Confounders analysis
We calculated cell-level metrics that we hypothesized might correlate with model accuracy to understand the factors that influence model performance. We used the mutual information criterion42 to capture the relationship between possible confounders and errors in the predictions of Nimbus and the silver standard annotations on the gold standard test set. We defined the possible confounders as follows: Cell size was defined as the number of pixels in the segmentation mask of each cell. Marker heterogeneity was defined as the coefficient of variation, which scales the standard deviation by the mean, of the integrated expression for each channel in each FOV. Marker rarity was defined as the share of marker positive cells for a given marker and FOV. Marker sparsity was defined as the number of marker positive cells within a 120 pixel radius of a given cell. Cell density was defined as the total number of cells within a 120 pixel radius of a given cell.
Cell clustering
To demonstrate the potential of Nimbus in improving cell population identification, we performed unsupervised clustering of cells according to their Nimbus confidence scores using a self-organizing map (SOM)15. The SOM is an artificial neural network that aggregates similar cells to one another, resulting in a fixed number of distinct clusters. Here, we “over cluster” the data by specifying a large number (200+) of distinct groups, and then performed hierarchical clustering with manual adjustment to combine these groups together where they represented the same underlying cell type. We took advantage of a workflow and corresponding GUI we recently developed for this task12, which significantly speeds up this process and allows for easy manual inspection and correction of the over-clustered data.

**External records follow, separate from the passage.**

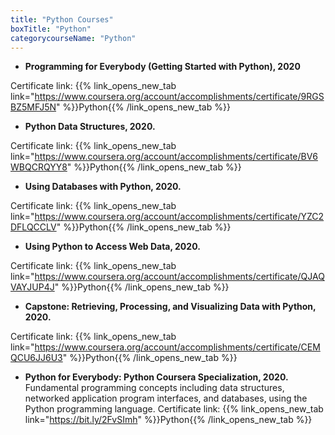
 ```yaml
---
title: "Python Courses"
boxTitle: "Python"
categorycourseName: "Python"
---
```

- __Programming for Everybody (Getting Started with Python), 2020__

Certificate link: {{% link_opens_new_tab link="https://www.coursera.org/account/accomplishments/certificate/9RGSBZ5MFJ5N" %}}Python{{% /link_opens_new_tab %}}

- __Python Data Structures, 2020.__

Certificate link: {{% link_opens_new_tab link="https://www.coursera.org/account/accomplishments/certificate/BV6WBQCRQYY8" %}}Python{{% /link_opens_new_tab %}}

- __Using Databases with Python, 2020.__

Certificate link: {{% link_opens_new_tab link="https://www.coursera.org/account/accomplishments/certificate/YZC2DFLQCCLV" %}}Python{{% /link_opens_new_tab %}}

- __Using Python to Access Web Data, 2020.__

Certificate link: {{% link_opens_new_tab link="https://www.coursera.org/account/accomplishments/certificate/QJAQVAYJUP4J" %}}Python{{% /link_opens_new_tab %}}

- __Capstone: Retrieving, Processing, and Visualizing Data with Python, 2020.__

Certificate link: {{% link_opens_new_tab link="https://www.coursera.org/account/accomplishments/certificate/CEMQCU6JJ6U3" %}}Python{{% /link_opens_new_tab %}}


- __Python for Everybody: Python Coursera Specialization, 2020.__
Fundamental programming concepts including data structures, networked application program interfaces, and databases, using the Python programming language.
Certificate link: {{% link_opens_new_tab link="https://bit.ly/2FvSImh" %}}Python{{% /link_opens_new_tab %}}
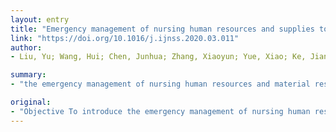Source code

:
 ```yaml
---
layout: entry
title: "Emergency management of nursing human resources and supplies to respond to coronavirus disease 2019 epidemic"
link: "https://doi.org/10.1016/j.ijnss.2020.03.011"
author:
- Liu, Yu; Wang, Hui; Chen, Junhua; Zhang, Xiaoyun; Yue, Xiao; Ke, Jian; Wang, Binghua; Peng, Chaohua

summary:
- "the emergency management of nursing human resources and material resources for COVID-19 of the hospital is successful. The hospital effectively improved the coping capacity of the nursing team and played a positive role in the prevention and treatment of the outbreak of the coronavirus disease. But several deficiencies were identified, which indicated that the hospital needs to establish an efficient emergency management system. It should pay attention to the practice of nursing emergency plans to enhance coping capacities in public health emergencies."

original:
- "Objective To introduce the emergency management of nursing human resources and material resources of a large general hospitals when facing the outbreak of the coronavirus disease 2019(COVID-19). Method The Nursing Department of the hospital fully executed its functional authority to establish a three-level echelon of sustainable support, allocate human recourses dynamically, organize pre-service training, supervise the key working steps, formulate positive incentive methods, and deploy medical supplies scientifically. Result By taking these strategies, the hospital effectively improved the coping capacity of the nursing team and played a positive role in the prevention and treatment of COVID-19. Conclusion The emergency management of nursing human resources and material resources for COVID-19 of the hospital is successful. But several deficiencies were identified as well, which indicated that the hospital needs to establish an efficient emergency management system, and pay attention to the practice of nursing emergency plans to enhance coping capacities in public health emergencies."
---
```


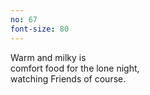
 ```yaml
---
no: 67
font-size: 80 
---
```


Warm and milky is  
comfort food for the lone night,  
watching Friends of course. 
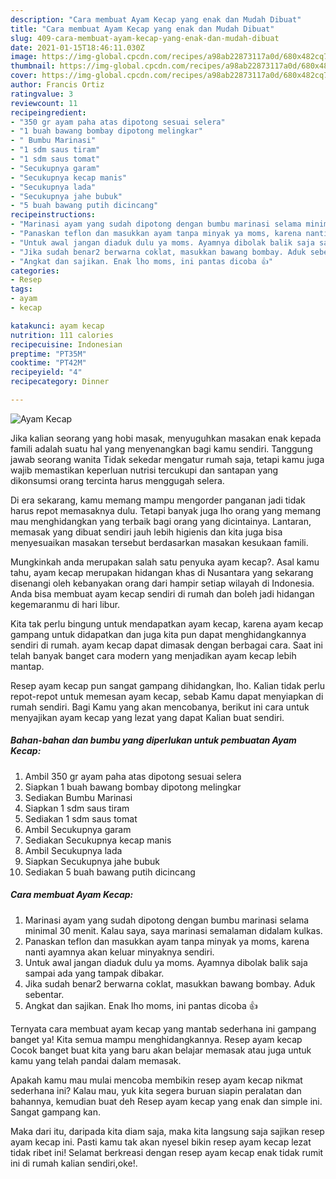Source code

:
 ```yaml
---
description: "Cara membuat Ayam Kecap yang enak dan Mudah Dibuat"
title: "Cara membuat Ayam Kecap yang enak dan Mudah Dibuat"
slug: 409-cara-membuat-ayam-kecap-yang-enak-dan-mudah-dibuat
date: 2021-01-15T18:46:11.030Z
image: https://img-global.cpcdn.com/recipes/a98ab22873117a0d/680x482cq70/ayam-kecap-foto-resep-utama.jpg
thumbnail: https://img-global.cpcdn.com/recipes/a98ab22873117a0d/680x482cq70/ayam-kecap-foto-resep-utama.jpg
cover: https://img-global.cpcdn.com/recipes/a98ab22873117a0d/680x482cq70/ayam-kecap-foto-resep-utama.jpg
author: Francis Ortiz
ratingvalue: 3
reviewcount: 11
recipeingredient:
- "350 gr ayam paha atas dipotong sesuai selera"
- "1 buah bawang bombay dipotong melingkar"
- " Bumbu Marinasi"
- "1 sdm saus tiram"
- "1 sdm saus tomat"
- "Secukupnya garam"
- "Secukupnya kecap manis"
- "Secukupnya lada"
- "Secukupnya jahe bubuk"
- "5 buah bawang putih dicincang"
recipeinstructions:
- "Marinasi ayam yang sudah dipotong dengan bumbu marinasi selama minimal 30 menit. Kalau saya, saya marinasi semalaman didalam kulkas."
- "Panaskan teflon dan masukkan ayam tanpa minyak ya moms, karena nanti ayamnya akan keluar minyaknya sendiri."
- "Untuk awal jangan diaduk dulu ya moms. Ayamnya dibolak balik saja sampai ada yang tampak dibakar."
- "Jika sudah benar2 berwarna coklat, masukkan bawang bombay. Aduk sebentar."
- "Angkat dan sajikan. Enak lho moms, ini pantas dicoba 👍"
categories:
- Resep
tags:
- ayam
- kecap

katakunci: ayam kecap 
nutrition: 111 calories
recipecuisine: Indonesian
preptime: "PT35M"
cooktime: "PT42M"
recipeyield: "4"
recipecategory: Dinner

---
```



![Ayam Kecap](https://img-global.cpcdn.com/recipes/a98ab22873117a0d/680x482cq70/ayam-kecap-foto-resep-utama.jpg)

Jika kalian seorang yang hobi masak, menyuguhkan masakan enak kepada famili adalah suatu hal yang menyenangkan bagi kamu sendiri. Tanggung jawab seorang  wanita Tidak sekedar mengatur rumah saja, tetapi kamu juga wajib memastikan keperluan nutrisi tercukupi dan santapan yang dikonsumsi orang tercinta harus menggugah selera.

Di era  sekarang, kamu memang mampu mengorder panganan jadi tidak harus repot memasaknya dulu. Tetapi banyak juga lho orang yang memang mau menghidangkan yang terbaik bagi orang yang dicintainya. Lantaran, memasak yang dibuat sendiri jauh lebih higienis dan kita juga bisa menyesuaikan masakan tersebut berdasarkan masakan kesukaan famili. 



Mungkinkah anda merupakan salah satu penyuka ayam kecap?. Asal kamu tahu, ayam kecap merupakan hidangan khas di Nusantara yang sekarang disenangi oleh kebanyakan orang dari hampir setiap wilayah di Indonesia. Anda bisa membuat ayam kecap sendiri di rumah dan boleh jadi hidangan kegemaranmu di hari libur.

Kita tak perlu bingung untuk mendapatkan ayam kecap, karena ayam kecap gampang untuk didapatkan dan juga kita pun dapat menghidangkannya sendiri di rumah. ayam kecap dapat dimasak dengan berbagai cara. Saat ini telah banyak banget cara modern yang menjadikan ayam kecap lebih mantap.

Resep ayam kecap pun sangat gampang dihidangkan, lho. Kalian tidak perlu repot-repot untuk memesan ayam kecap, sebab Kamu dapat menyiapkan di rumah sendiri. Bagi Kamu yang akan mencobanya, berikut ini cara untuk menyajikan ayam kecap yang lezat yang dapat Kalian buat sendiri.

<!--inarticleads1-->

##### Bahan-bahan dan bumbu yang diperlukan untuk pembuatan Ayam Kecap:

1. Ambil 350 gr ayam paha atas dipotong sesuai selera
1. Siapkan 1 buah bawang bombay dipotong melingkar
1. Sediakan  Bumbu Marinasi
1. Siapkan 1 sdm saus tiram
1. Sediakan 1 sdm saus tomat
1. Ambil Secukupnya garam
1. Sediakan Secukupnya kecap manis
1. Ambil Secukupnya lada
1. Siapkan Secukupnya jahe bubuk
1. Sediakan 5 buah bawang putih dicincang




<!--inarticleads2-->

##### Cara membuat Ayam Kecap:

1. Marinasi ayam yang sudah dipotong dengan bumbu marinasi selama minimal 30 menit. Kalau saya, saya marinasi semalaman didalam kulkas.
1. Panaskan teflon dan masukkan ayam tanpa minyak ya moms, karena nanti ayamnya akan keluar minyaknya sendiri.
1. Untuk awal jangan diaduk dulu ya moms. Ayamnya dibolak balik saja sampai ada yang tampak dibakar.
1. Jika sudah benar2 berwarna coklat, masukkan bawang bombay. Aduk sebentar.
1. Angkat dan sajikan. Enak lho moms, ini pantas dicoba 👍




Ternyata cara membuat ayam kecap yang mantab sederhana ini gampang banget ya! Kita semua mampu menghidangkannya. Resep ayam kecap Cocok banget buat kita yang baru akan belajar memasak atau juga untuk kamu yang telah pandai dalam memasak.

Apakah kamu mau mulai mencoba membikin resep ayam kecap nikmat sederhana ini? Kalau mau, yuk kita segera buruan siapin peralatan dan bahannya, kemudian buat deh Resep ayam kecap yang enak dan simple ini. Sangat gampang kan. 

Maka dari itu, daripada kita diam saja, maka kita langsung saja sajikan resep ayam kecap ini. Pasti kamu tak akan nyesel bikin resep ayam kecap lezat tidak ribet ini! Selamat berkreasi dengan resep ayam kecap enak tidak rumit ini di rumah kalian sendiri,oke!.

The resulting cluster assignments were then manually inspected to identify potential issues with the clustering using both Python scripts and Mantis Viewer43. For example, cells in close physical proximity to one another were inspected to ensure that signal spillover did not influence the results, markers with dim expression were double checked to ensure that they were not dwarfed by brighter markers, etc. Following manual inspection, the combination of the over clustered data was modified as necessary to generate the appropriate per-cell assignments.
Supplementary Material
Acknowledgements
This work was supported by the IFI program of the German Academic Exchange Service (DAAD) (J.L.R.); NCI CA264307 (N.F.G.) and the Stanford Graduate Fellowship (N.F.G.); NIAID F31AI165180 (C.C.L.) and the Stanford Graduate Fellowship (C.C.L.); NIH grants 5U54CA20997105 (M.A.), 5DP5OD01982205 (M.A.), 1R01CA24063801A1 (M.A.), 5R01AG06827902 (M.A.), 5UH3CA24663303 (M.A.), 5R01CA22952904 (M.A.), 1U24CA22430901 (M.A.), 5R01AG05791504 (M.A), 5R01AG05628705 (M.A.); the Department of Defense W81XWH2110143 (M.A.), the Wellcome Trust (M.A.) and other funding from the Bill and Melinda Gates Foundation (M.A.), Cancer Research Institute (M.A.), the Parker Center for Cancer Immunotherapy (M.A.), and the Breast Cancer Research Foundation (M.A.).
Footnotes
Ethics declaration
M.A. is an inventor on patents related to MIBI technology (US20150287578A1, WO2016153819A1 and US20180024111A1). M.A. is a consultant, board member, and shareholder in Ionpath Inc. The remaining authors declare no competing interests.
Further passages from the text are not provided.